Même si « personne ne peut affirmer qu’il s’agit d’un animal militaire », dixit Martin Biuw, et que certains croient reconnaître en lui un thérapeute pour enfants, les soupçons demeurent. Car le voisin russe a l’habitude de former des animaux à des fins d’espionnage. En annexant la Crimée il y a cinq ans, à la faveur d’un mouvement de rébellion en Ukraine, Moscou a récupéré la flotte de mammifères marins sur-entraînés qui se trouvait dans la base militaire de Sébastopol.
Cette armada animale formée sous l’Union soviétique a vite été reprise en main. « Les ingénieurs de l’Oceanarium créent de nouveaux instruments en vue d’utiliser plus efficacement les grands dauphins et les otaries. Nos spécialistes œuvrent pour concevoir des appareils envoyant un signal de détection d’une cible sous-marine par le dauphin sur l’écran d’un ordinateur », explique un employé du centre de formation de dauphins à l’agence de presse russe RIA Novosti. Mais à en croire Kiev, la formation à échoué. « Les animaux ont refusé de coopérer avec les dresseurs russes et de manger. Ils en sont morts », a rapporté le représentant ukrainien pour la Crimée, Boris Babin.

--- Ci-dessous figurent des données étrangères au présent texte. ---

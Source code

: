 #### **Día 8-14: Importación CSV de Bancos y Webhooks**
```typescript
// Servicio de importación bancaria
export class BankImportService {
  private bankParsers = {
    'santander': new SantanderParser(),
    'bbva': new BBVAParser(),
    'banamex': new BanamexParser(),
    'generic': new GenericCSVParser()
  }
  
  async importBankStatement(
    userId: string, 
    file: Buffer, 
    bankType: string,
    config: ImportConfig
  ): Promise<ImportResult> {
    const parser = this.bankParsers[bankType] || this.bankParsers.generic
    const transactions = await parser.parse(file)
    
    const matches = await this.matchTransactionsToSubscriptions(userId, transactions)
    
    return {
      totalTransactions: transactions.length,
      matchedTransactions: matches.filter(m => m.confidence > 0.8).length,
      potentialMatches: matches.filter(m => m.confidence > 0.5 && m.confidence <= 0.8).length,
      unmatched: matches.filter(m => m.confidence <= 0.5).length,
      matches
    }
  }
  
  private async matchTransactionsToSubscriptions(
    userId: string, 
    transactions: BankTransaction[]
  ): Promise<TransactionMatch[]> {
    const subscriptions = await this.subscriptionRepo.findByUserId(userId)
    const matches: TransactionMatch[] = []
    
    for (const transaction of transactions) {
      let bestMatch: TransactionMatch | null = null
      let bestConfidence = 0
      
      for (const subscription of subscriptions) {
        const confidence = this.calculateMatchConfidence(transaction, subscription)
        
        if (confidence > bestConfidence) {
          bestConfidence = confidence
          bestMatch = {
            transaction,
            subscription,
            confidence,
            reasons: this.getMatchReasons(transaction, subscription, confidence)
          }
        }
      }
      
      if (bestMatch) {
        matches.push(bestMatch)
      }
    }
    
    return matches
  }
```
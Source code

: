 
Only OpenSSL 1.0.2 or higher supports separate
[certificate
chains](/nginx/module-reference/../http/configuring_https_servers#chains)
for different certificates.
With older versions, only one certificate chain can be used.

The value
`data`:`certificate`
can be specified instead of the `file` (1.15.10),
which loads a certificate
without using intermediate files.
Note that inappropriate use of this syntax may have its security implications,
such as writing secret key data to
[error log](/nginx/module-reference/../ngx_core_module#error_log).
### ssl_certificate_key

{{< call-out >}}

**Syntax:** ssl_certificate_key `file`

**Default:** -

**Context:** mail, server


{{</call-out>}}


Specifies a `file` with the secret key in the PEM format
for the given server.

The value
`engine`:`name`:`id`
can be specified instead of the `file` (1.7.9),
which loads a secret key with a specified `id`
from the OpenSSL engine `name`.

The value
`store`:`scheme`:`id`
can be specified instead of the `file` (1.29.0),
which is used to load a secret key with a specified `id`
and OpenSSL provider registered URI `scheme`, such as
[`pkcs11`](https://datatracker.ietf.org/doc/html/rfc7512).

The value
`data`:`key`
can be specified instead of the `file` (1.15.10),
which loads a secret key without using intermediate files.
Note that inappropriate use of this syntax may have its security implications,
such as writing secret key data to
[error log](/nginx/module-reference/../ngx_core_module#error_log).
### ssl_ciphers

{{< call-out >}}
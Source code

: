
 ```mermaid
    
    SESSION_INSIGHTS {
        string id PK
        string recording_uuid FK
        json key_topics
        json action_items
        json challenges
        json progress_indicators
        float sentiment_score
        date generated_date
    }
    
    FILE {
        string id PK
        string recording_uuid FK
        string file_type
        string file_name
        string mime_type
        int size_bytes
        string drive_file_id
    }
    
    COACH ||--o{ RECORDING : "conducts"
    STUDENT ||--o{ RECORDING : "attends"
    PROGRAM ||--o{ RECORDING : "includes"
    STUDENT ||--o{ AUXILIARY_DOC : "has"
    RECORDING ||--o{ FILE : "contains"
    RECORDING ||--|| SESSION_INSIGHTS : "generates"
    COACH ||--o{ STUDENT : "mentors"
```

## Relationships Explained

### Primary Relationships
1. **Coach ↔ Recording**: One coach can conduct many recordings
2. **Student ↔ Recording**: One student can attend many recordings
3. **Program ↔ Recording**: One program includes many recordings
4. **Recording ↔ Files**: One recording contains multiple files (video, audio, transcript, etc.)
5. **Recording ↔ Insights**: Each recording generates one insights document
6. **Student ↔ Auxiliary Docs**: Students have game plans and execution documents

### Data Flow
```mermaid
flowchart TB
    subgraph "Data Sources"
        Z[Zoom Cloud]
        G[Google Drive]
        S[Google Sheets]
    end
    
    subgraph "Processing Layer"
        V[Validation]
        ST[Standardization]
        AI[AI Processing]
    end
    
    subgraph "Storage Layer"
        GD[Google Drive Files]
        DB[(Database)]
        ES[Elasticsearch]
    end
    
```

En 2016, le ministère de la Défense russe a aussi acheté plusieurs dauphins au delphinium de Moscou, sans préciser ce qu’il entendait en faire. Les Américains doivent avoir une petite idée sur la question. Aux États-Unis, la DARPA (l’agence de recherche militaire du Pentagone) songe à utiliser des poissons et autres animaux marins afin de détecter les sous-marins ennemis dans les eaux internationales. En 2018, elle annonçait le lancement du Persistent Aquatic Living Sensors (PALS), un projet qui consiste à placer des capteurs sur des animaux marins afin qu’ils réagissent au passage de submersibles dans leur environnement. Russes et Américains s’épieraient ainsi en eaux profondes, comme du temps de la guerre froide.
Zoo d’espions
Dans les années 1960, le Kremlin et la Maison-Blanche ont investi beaucoup de temps et d’argent afin de déterminer comment les animaux pourraient devenir des espions. Les experts du Zoo IQ de Hot Springs, dans l’Arkansas, avaient notamment passé un contrat avec le gouvernement pour former des animaux spécialisés dans le travail de défense et de renseignement. « Il n’y a jamais eu un animal que nous ne pouvions pas entraîner », confie le directeur principal du programme, Bob Bailey. Bailey doit cette idée à Burrhus Frederic Skinner, un psychologue influencé par les travaux du célèbre médecin et physiologiste russe Ivan Pavlov. Formé à l’université de Saint-Pétersbourg, Pavlov est célèbre pour avoir montré l’existence d’un « réflexe conditionné » chez le chien.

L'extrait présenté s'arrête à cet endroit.